The naval Battle of the Counts took place on 23 June 1287 at Naples, Italy, when an Aragonese-Sicilian galley fleet commanded by Roger of Lauria defeated a large combined Angevin (Kingdom of Naples) galley fleet commanded respectively by Reynald III Quarrel of Avella and Narjot de Toucy.

Lauria had taken his fleet to Augusta, eastern Sicily, after a report of an Angevin galley fleet landing invasion troops there. He landed his troops, who recaptured the town, leaving the Angevins holed up in the castle. However, the invasion was a decoy and the Angevin galleys had sailed around the south of Sicily and linked up with their allies, forming a fleet about twice the size of Lauria's. Their plan was to land troops in the south-west of Sicily.

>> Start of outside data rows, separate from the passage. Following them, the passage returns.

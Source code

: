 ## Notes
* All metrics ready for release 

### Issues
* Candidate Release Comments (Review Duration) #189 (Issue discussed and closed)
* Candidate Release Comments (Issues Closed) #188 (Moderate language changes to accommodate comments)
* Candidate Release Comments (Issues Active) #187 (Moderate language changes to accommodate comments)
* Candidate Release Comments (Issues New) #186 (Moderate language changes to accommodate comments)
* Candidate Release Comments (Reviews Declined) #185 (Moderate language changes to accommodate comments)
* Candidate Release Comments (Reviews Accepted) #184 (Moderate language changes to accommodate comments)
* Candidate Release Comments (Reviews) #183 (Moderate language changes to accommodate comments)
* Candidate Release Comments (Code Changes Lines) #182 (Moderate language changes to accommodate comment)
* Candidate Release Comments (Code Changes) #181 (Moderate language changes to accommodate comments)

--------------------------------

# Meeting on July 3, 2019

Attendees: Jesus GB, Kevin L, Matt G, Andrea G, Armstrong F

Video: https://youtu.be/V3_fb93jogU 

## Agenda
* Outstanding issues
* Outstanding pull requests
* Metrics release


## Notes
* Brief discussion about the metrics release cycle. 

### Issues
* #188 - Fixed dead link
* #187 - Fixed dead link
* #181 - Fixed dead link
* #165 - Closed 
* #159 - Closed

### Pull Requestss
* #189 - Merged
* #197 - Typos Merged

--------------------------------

Lauria searched for the allied fleet and finally found it at Naples. Unable to attack it close to the city, he bombarded the nearby coast to lure it out, as he had done in 1284, and sent in a formal challenge. The Angevin fleet came out arranged in five squadrons, each commanded by a count (hence the name of the battle). They were Reynald III Quarrel of Avella, Hugh of Brienne, the Count of Aquila, Count Jean de Joinville and Guy de Montfort, Count of Nola. Each of their flag-galleys was surrounded to each side by four other galleys and to the rear by two galleys. The fleet flag-galley had two galleys to its front also. This made 63 galleys, and there may have been a small reserve since about 70 of the about 84 Angevin galleys are said to have come out to fight. Two tarides carried the Papal and Angevin banners.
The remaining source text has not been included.